Political scientists and reverse engineers often search for this bias in the aftermath of a disaster. From the Cuban Missile Crisis to the Space Shuttle Challenger disaster, we can see with 20/20 vision how our modern world still struggles with age-old warnings about not wanting to be the naysayer on the team. Without naysayers, how will we keep ourselves in check? Remember the fable of the Emperor’s New Clothes? The crowd applauds as the emperor parades through the streets with nothing on. It isn’t until a young child points out the obvious that the crowd finally recognizes or admits the truth. This group mentality even has some darker tones in George Orwell’s Nineteen Eighty-Four. It is simply the paradox of knowing the path of the herd can be the plague and still assigning it as the cure. 

Solution to Bandwagon Bias

As much as we fear disagreement in the workplace, our diverse opinions can actually be the nutrients to keep the business alive. They also keep any single opinion from dominating prematurely. It is similar to what Alexander Hamilton and James Madison wanted when they penned Federalist Papers 10 and 51. Not only do these papers give us the Separation of Powers maxim, they also portray factions (groups divided by opinion or cause) as beneficial. Remember playing King of the Hill? It was nice to be King, but when you weren’t, you didn’t want to charge the hill alone. Does your team have a “King of the Hill” whose opinions or ideas are never questioned?
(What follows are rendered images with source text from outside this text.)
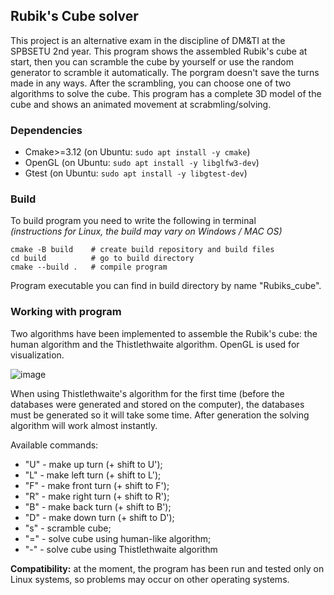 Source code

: ## Rubik's Cube solver

This project is an alternative exam in the discipline of DM&TI at the SPBSETU 2nd year. This program shows the assembled Rubik's cube at start,
then you can scramble the cube by yourself or use the random generator to scramble it automatically. The porgram doesn't save the turns made in any ways.
After the scrambling, you can choose one of two algorithms to solve the cube. This program has a complete 3D model of the cube and shows an animated movement at scrabmling/solving.

### Dependencies
- Cmake>=3.12 (on Ubuntu: ```sudo apt install -y cmake```)
- OpenGL (on Ubuntu: ```sudo apt install -y libglfw3-dev```)
- Gtest (on Ubuntu: ```sudo apt install -y libgtest-dev```)

### Build
To build program you need to write the following in terminal\
*(instructions for Linux, the build may vary on Windows / MAC OS)*
```
cmake -B build    # create build repository and build files
cd build          # go to build directory
cmake --build .   # compile program
``` 
Program executable you can find in build directory by name "Rubiks_cube".

### Working with program
Two algorithms have been implemented to assemble the Rubik's cube: the human algorithm and the Thistlethwaite algorithm. OpenGL is used for visualization.

![image](https://github.com/user-attachments/assets/3f909191-2017-4089-bc69-6f10d6054cf5)

When using Thistlethwaite's algorithm for the first time (before the databases were generated and stored on the computer), the databases must be generated so it will take some time. After generation the solving algorithm will work almost instantly.

Available commands:
- "U" - make up turn (+ shift to U');
- "L" - make left turn (+ shift to L');
- "F" - make front turn (+ shift to F');
- "R" - make right turn (+ shift to R');
- "B" - make back turn (+ shift to B');
- "D" - make down turn (+ shift to D');
- "s" - scramble cube;
- "=" - solve cube using human-like algorithm;
- "\-" - solve cube using Thistlethwaite algorithm

**Compatibility:** at the moment, the program has been run and tested only on Linux systems, so problems may occur on other operating systems.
Are you that king? Factions, or various opinions, may be irritating at first glance, but at least they can also serve to stabilize the organization. 

In the workplace, management should consider this solution by design. Most of us are familiar with Brainstorming, and we realize how tempting it is to shoot down an idea at the first hint of its failure. I have seen teams do pretty well at withholding judgement during the brainstorming stage of a meeting, up until the King of the Hill (i.e. the manager) begins to fall into that pit. 

The many ideas of the team are essential to be voiced without prejudice. Even if managers have a vision of the direction the team should go, giving team members a chance to chime in is vital to their sense of value. “Liberty is to faction what air is to fire” Madison says regarding whether to allow the masses to voice their opinions (The Federalist Papers, No 10). In today’s world, our nation is so vastly diverse, that Madison’s favored design might be more applicable in organizations than in countries. 

Larger teams may worry about time-consuming meetings where everyone has a say. Perhaps temporarily dividing teams for a particular project is more helpful. Two or more workgroups can be presented with the exact same problem for discussion and resolution. Different solutions or even solutions that seem to contradict each other is not necessarily a bad thing. These factions must acknowledge one another as being valid and intentionally formed for the very purpose of pitting one potential bias against another. 

In the end, one solution must prevail–even if it is a compromise or a combination of the multiple ideas. Regardless, the chance to share voices ensures a better harmony in your workplace.